More specifically, as shown in FIG. 1, the prior art rotor 23 comprises a shaft 20 having a core 27 on which are mounted laminations 26 in separate stacks 21 (one for each flux path between the poles) around core 27. The separate axial laminations 26 are held in place by fasteners 22 and plates 24. The shape of the individual laminations 26 is best illustrated in FIG. 2. These sheets are curved so that the high permeability direction (i.e., the d-axis) of the grain oriented material from which the laminations 26 are made is parallel with a section of the rotor taken perpendicularly to the axis of rotation of the shaft 20, and the low permeability direction of the grain oriented material is parallel to the axis of the rotation of the shaft (i.e., the z-axis). Because of the necessary curvature of the laminations and the complicated mounting, motors with this type of lamination, constructed to take advantage of grain-oriented material, may be expensive or impractical to build for some applications. Moreover, axially laminated motors have required additional electronics to start, and a starting cage is difficult to provide for axially laminated motors.
Patents to El-Antably, specifically U.S. Pat. No. 4,459,502, entitled "Self-cascaded reluctance motor with axially laminated rotor," and U.S. Pat. No. 5,296,773, entitled "Composite rotor for a synchronous reluctance motor," also describe rotors in which grain-oriented material may be used. Both of the El-Antably patents also disclose axial rather than radial laminations, however.
U.S. Pat. No. 3,679,924 of Menzies describes a "radially stacked group of closely-nested thin flat sheets or strips . . . the sheets being preferably a grain-oriented steel having high unidirectional permeability." However, as shown, for example, in FIG. 3 of Menzies, the stacks comprise radially stacked, axial laminations rather than axially stacked, radial laminations. Thus, each of the pair 3 of stacks on opposite sides of the rotor in FIG. 3 of Menzies requires a retaining bar extending parallel with the rotor axis to hold the stack in a compressed condition with the aid of fastening bolts. Because of the complicated mounting and the fact that individual laminations are of varying sizes, a motor made with a rotor as described in Menzies may, in some applications, be too expensive or impractical to manufacture.
The inventions disclosed in each of the aforementioned patents are all, to at least some degree, relatively difficult, expensive, and/or impractical to manufacture, compared to the easier, less expensive, and very practical methods of punching and stacking conventional radial laminations. Ccmmercial punching dies exist that can easily and quickly manufacture such rotors.

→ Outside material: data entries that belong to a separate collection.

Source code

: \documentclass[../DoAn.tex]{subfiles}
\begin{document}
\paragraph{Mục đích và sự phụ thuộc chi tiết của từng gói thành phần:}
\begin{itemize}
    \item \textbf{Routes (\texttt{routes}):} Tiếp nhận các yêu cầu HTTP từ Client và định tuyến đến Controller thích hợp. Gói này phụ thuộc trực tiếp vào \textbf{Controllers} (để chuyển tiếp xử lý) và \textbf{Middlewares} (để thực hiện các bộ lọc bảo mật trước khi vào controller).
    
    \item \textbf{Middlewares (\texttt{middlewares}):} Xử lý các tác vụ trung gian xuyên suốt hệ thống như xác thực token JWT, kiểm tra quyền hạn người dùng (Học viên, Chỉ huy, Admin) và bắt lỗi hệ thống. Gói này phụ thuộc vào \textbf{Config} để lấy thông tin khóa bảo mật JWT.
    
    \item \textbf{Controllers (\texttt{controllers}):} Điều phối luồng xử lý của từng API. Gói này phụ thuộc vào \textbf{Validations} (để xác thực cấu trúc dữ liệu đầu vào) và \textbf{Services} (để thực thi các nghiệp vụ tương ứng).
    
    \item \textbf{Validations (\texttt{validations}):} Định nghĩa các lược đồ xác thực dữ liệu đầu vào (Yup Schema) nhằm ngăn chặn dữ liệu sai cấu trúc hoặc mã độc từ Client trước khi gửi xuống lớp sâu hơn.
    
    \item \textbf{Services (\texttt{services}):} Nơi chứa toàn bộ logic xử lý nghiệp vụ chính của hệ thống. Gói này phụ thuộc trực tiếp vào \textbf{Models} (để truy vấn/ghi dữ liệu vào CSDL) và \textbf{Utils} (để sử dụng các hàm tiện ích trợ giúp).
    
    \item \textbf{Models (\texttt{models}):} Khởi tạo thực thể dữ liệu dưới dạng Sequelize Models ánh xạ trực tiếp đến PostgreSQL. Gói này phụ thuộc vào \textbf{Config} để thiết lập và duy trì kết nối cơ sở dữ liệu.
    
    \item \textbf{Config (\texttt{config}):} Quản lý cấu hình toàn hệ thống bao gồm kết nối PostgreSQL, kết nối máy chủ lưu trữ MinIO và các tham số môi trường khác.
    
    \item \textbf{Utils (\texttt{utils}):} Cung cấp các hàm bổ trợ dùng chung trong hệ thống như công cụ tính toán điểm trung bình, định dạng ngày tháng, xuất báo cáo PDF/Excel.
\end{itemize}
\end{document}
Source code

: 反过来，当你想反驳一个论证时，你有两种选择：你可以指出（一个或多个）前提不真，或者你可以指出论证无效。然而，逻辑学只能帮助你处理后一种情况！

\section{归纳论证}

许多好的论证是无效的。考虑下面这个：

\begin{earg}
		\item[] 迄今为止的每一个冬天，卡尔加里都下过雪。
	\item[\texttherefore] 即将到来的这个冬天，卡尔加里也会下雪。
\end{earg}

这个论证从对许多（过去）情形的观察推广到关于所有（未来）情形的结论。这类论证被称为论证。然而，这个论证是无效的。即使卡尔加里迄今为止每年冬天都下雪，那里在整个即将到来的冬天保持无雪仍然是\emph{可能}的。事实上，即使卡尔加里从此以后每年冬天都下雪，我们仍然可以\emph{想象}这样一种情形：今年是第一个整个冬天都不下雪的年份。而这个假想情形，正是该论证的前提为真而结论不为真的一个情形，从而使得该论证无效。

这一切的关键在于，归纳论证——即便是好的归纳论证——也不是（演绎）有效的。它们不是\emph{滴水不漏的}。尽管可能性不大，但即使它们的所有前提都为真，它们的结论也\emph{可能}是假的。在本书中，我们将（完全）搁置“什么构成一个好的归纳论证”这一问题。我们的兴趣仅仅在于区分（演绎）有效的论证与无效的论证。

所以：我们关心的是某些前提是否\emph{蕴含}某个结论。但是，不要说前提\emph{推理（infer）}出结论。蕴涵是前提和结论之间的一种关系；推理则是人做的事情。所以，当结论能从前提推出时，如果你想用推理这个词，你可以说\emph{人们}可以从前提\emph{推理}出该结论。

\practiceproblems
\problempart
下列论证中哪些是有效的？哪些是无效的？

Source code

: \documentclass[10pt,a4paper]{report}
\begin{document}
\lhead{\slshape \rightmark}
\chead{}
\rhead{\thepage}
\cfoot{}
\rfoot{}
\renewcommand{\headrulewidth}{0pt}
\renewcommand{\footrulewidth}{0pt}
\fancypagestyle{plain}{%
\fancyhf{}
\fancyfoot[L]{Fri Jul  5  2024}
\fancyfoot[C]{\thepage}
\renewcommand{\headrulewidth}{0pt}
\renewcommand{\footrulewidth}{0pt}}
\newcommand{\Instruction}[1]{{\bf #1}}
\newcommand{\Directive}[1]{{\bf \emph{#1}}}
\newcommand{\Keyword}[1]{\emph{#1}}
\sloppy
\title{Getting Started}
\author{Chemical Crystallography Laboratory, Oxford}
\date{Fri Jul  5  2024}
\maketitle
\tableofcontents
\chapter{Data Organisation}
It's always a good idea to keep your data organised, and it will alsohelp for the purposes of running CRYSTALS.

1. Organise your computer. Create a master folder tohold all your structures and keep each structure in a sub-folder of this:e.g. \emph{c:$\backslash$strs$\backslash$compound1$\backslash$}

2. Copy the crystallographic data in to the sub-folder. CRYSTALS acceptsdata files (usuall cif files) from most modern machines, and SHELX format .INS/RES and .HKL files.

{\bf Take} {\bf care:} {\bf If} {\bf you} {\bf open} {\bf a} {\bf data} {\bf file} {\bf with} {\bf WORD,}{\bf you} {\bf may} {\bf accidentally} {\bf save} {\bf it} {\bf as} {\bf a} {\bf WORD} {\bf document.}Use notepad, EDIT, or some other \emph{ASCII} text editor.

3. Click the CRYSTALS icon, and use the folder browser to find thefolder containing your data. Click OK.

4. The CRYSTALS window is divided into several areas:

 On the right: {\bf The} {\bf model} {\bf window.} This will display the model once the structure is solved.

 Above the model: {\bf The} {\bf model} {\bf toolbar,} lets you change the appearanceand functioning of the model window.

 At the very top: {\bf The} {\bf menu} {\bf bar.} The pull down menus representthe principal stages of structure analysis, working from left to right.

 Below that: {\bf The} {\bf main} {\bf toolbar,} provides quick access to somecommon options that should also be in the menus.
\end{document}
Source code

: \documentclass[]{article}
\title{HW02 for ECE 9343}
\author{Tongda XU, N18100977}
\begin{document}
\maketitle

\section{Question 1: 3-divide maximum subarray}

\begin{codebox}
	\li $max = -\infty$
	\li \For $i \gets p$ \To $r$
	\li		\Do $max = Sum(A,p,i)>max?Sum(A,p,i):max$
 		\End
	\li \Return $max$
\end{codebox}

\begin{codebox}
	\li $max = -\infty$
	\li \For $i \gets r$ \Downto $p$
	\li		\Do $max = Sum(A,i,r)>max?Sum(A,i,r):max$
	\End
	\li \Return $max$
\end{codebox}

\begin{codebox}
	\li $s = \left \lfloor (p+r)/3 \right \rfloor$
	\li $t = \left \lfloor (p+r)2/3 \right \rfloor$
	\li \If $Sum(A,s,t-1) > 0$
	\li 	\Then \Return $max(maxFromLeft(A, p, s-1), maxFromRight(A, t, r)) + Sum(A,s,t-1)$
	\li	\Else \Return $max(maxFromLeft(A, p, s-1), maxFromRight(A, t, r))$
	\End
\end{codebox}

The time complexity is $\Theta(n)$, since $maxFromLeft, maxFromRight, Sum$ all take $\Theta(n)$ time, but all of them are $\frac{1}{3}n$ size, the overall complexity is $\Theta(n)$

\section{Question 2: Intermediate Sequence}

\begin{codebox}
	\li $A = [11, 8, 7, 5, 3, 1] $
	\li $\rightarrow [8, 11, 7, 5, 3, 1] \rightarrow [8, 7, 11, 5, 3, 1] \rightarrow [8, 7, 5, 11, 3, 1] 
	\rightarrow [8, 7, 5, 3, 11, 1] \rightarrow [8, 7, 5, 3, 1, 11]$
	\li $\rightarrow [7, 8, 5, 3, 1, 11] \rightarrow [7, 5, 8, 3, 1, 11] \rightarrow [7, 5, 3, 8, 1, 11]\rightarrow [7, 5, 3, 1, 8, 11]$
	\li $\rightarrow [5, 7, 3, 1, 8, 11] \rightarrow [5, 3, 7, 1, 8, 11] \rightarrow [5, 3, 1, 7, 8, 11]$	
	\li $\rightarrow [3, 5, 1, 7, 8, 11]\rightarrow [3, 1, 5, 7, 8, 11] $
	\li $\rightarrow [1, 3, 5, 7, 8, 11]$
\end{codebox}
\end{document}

It would therefore be desirable to provide a laminated core for a synchronous reluctance or switched reluctance motor that provides increased pull-in and pull-out torque by employing grain-oriented magnetic material, but which can be conveniently manufactured with radial laminations.
It is also known that the anisotropy of grain-oriented magnetic material is reduced when the material is subjected to low flux densities.
It would therefore be advantageous to provide a grain-oriented laminated rotor for a synchronous reluctance motor, wherein the rotor additionally accommodates a full squirrel-cage winding on the rotor to allow it to be line-started.